Elevated rendering errors
Incident Report for imgix
Postmortem

What happened?

On April 10, 2020 14:24 UTC, the imgix service started seeing elevated latency when retrieving images via our origin cache. This caused an increase in error rates for uncached derivative images.

The imgix engineering team attempted several different measures and ultimately were able to restore service to normal levels by 19:47 UTC

How were customers impacted?

During the period of the incident, customers would have noticed some uncached derivative images either taking longer than normal to return successfully, or uncached derivative images would return an error.

Cached derivative images were not impacted and continued to be served as normal.

What went wrong during the incident?

On April 9th, the day before the incident, we completed an important milestone in a long-running infrastructure upgrade project designed to increase capacity across the imgix rendering service. Due to the timing of the incident so soon after the upgrade completion, the first priority of the team was to roll back to the previous version. Unfortunately, the previous version exhibited the same behavior and this resulted in wasted time while we reconfigured the old version and shifted traffic to it.

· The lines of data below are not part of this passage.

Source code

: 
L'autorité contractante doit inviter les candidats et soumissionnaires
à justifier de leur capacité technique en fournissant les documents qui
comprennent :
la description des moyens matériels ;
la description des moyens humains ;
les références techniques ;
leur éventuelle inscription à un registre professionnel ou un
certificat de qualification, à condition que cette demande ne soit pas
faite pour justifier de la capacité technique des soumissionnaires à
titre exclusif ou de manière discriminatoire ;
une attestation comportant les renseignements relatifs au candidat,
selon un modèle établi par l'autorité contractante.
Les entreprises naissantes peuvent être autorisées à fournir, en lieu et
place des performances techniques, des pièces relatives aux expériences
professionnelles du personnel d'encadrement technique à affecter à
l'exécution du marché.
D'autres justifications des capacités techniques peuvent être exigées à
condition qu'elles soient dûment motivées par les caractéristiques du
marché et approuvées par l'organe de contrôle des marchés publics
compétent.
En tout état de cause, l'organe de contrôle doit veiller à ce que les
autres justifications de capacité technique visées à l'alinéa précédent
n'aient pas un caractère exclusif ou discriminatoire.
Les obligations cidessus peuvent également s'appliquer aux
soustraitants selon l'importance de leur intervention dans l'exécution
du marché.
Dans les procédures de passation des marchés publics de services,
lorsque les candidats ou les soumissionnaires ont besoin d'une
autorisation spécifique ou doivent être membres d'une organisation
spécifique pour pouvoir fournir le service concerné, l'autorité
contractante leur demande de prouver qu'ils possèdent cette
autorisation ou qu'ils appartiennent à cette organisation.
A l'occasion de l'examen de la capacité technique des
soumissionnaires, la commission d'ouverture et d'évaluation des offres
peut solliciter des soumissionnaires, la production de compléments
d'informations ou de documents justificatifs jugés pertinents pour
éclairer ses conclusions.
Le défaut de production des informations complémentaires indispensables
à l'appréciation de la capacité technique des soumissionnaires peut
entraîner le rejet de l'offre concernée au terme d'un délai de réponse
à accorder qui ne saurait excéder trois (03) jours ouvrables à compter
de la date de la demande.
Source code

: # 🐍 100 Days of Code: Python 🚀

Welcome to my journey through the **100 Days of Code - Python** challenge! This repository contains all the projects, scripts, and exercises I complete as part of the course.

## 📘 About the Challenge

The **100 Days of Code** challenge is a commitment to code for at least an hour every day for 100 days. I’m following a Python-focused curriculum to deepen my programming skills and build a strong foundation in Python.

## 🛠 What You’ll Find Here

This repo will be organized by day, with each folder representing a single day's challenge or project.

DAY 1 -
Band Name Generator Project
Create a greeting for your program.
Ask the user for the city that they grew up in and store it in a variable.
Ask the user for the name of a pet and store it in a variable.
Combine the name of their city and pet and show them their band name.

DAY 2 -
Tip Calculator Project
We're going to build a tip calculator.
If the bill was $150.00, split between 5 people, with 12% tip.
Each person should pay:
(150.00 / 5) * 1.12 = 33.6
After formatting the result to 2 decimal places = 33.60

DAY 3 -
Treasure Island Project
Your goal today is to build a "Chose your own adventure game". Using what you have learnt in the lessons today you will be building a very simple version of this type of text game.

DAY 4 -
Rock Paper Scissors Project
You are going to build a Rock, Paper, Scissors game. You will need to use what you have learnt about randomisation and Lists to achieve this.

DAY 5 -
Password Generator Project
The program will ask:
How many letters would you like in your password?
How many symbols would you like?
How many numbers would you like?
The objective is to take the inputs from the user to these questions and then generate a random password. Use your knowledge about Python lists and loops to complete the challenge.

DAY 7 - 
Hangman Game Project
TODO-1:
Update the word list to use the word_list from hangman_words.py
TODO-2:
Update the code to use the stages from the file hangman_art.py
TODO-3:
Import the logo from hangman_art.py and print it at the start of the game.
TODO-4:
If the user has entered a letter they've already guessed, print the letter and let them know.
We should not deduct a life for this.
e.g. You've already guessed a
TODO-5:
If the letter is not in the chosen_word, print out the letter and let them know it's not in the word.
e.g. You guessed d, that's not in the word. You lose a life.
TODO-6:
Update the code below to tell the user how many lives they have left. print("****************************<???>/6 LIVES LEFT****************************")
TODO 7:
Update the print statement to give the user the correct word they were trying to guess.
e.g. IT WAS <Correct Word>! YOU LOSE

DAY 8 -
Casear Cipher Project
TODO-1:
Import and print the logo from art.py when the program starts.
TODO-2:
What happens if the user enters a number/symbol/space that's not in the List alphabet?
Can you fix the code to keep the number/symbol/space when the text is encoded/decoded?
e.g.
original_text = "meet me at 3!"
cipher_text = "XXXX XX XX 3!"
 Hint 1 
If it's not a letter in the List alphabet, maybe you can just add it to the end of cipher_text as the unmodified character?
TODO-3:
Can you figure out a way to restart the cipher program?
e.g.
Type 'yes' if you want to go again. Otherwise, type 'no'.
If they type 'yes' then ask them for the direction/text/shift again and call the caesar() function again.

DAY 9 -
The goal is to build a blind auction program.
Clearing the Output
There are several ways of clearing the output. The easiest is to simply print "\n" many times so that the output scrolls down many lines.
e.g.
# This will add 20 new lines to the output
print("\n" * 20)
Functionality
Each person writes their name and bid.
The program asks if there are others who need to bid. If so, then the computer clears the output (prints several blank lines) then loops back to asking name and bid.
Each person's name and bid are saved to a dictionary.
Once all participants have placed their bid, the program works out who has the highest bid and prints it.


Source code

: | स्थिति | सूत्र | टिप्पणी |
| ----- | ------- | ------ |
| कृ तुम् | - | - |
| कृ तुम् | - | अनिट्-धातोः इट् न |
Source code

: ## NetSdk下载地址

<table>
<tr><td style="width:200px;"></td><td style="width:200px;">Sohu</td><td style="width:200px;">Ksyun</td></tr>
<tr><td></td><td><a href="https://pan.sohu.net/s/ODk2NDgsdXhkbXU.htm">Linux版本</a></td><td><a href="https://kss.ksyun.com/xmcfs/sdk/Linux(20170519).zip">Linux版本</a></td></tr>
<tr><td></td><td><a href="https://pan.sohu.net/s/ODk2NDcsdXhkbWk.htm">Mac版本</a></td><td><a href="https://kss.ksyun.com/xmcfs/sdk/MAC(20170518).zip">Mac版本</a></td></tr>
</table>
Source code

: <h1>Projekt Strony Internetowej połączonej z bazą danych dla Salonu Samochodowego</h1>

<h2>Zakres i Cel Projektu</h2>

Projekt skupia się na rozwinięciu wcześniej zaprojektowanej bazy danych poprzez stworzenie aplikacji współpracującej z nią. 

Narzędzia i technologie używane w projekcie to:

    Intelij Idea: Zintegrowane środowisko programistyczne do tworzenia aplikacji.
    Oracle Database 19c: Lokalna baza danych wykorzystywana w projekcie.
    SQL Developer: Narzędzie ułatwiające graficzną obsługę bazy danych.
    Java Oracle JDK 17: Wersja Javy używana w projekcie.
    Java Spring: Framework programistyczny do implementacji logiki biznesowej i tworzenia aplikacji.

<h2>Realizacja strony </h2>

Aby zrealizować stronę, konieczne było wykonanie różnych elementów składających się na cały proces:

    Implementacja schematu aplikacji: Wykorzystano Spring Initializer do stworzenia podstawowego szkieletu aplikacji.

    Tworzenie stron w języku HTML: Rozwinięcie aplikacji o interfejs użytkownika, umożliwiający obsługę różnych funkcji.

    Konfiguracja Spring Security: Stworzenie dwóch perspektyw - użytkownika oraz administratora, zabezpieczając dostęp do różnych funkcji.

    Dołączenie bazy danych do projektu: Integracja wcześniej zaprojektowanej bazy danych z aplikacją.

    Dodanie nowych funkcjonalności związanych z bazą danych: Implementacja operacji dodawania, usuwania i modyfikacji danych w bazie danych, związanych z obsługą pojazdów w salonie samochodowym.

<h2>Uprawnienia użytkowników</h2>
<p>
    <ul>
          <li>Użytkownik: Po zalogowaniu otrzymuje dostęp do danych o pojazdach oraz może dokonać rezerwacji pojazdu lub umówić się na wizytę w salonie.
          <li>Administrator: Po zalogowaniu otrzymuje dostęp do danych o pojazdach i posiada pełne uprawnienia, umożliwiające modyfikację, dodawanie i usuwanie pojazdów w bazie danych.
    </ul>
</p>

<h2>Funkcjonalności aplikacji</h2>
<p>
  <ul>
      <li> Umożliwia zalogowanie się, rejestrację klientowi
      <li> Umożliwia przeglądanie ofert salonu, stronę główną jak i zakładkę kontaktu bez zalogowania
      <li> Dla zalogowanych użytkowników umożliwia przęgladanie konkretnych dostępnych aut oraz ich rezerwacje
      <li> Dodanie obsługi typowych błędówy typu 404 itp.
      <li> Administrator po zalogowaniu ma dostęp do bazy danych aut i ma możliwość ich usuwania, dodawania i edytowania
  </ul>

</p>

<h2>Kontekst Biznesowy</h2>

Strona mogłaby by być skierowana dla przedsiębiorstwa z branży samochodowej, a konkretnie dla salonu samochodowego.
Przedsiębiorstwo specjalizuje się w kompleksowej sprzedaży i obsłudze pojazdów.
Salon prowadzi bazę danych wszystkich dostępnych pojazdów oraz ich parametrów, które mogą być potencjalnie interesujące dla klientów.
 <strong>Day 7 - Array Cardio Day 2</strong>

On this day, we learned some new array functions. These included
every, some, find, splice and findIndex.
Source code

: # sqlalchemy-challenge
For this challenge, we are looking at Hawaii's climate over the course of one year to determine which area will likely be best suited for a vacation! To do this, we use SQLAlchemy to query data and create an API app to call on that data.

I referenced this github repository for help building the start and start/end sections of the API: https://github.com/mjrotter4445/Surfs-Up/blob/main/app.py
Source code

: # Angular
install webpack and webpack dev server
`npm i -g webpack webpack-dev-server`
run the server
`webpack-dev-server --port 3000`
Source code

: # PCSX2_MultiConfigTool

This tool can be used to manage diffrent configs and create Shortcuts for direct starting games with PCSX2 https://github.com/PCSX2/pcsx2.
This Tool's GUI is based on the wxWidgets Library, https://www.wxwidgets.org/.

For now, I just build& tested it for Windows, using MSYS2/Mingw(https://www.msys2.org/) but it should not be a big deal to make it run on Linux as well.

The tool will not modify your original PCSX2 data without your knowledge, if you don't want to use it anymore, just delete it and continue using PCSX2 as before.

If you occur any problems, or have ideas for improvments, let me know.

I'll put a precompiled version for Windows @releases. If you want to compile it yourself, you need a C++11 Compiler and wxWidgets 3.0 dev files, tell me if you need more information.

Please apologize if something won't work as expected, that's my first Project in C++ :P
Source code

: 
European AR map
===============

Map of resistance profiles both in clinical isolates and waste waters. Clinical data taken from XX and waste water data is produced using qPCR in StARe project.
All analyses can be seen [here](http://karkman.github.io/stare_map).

The root cause of the incident turned out to be some origin cache hosts got in a bad state and slowed down the processing pipeline, resulting in a long queue of items to be processed. The long processing times caused upstream hosts to consider these slow-to-respond hosts as non-responsive, which shifted traffic to the healthier hosts. Unfortunately the healthier hosts were unable to clear the processing queue quickly enough to avoid being detected as non-responsive.

This caused a feedback loop where healthy hosts were continuously being marked as non-responsive, removed from the pool, then the remaining hosts would get swamped and considered non-responsive, removed from the pool, and so on.

The ultimate fix was to increase the time a host had to respond before it would be considered non-responsive. Once this change was tested and deployed we saw a sharp decrease in errors and soon after, full recovery of the imgix service.

What will imgix do to prevent this in the future?

Since previous incidents, we have increased capacity and improved tooling which has made the service more reliable and able to support more throughput overall. However, this most recent incident uncovered new gaps in our monitoring and internal tooling.

We will be putting into place new monitoring that will clearly show which hosts are in a healthy vs unresponsive state and how often they are changing states in order to detect and remediate issues of this nature earlier.

We will also be building additional tooling that will enable us to do more targeted content filtering and detection when origin hosts exhibit new and unexpected behavior.

Posted Apr 17, 2020 - 11:49 PDT

Resolved
This incident has been resolved.
Posted Apr 10, 2020 - 14:51 PDT
Update
Image rendering has returned to normal but we are continuing to monitor all health metrics out of an abundance of caution.
Posted Apr 10, 2020 - 14:16 PDT
Monitoring
We have implemented a fix. Error rates are returning to normal levels. We will continue monitoring the situation.
Posted Apr 10, 2020 - 12:56 PDT
Update
We are continuing to evaluate possible fixes for this issue.
Posted Apr 10, 2020 - 11:57 PDT
Update
We are continuing to investigate possible fixes for this issue.
Posted Apr 10, 2020 - 10:47 PDT
Identified
The issue has been identified and a fix is being implemented.
Posted Apr 10, 2020 - 09:29 PDT
Update
Our engineering team is putting mitigations in place and is continuing to investigate the current incident.
Posted Apr 10, 2020 - 08:52 PDT
Investigating
We are investigating elevated rendering errors on uncached derivative images. We will update once we have more information.
Posted Apr 10, 2020 - 07:46 PDT
This incident affected: Rendering Infrastructure.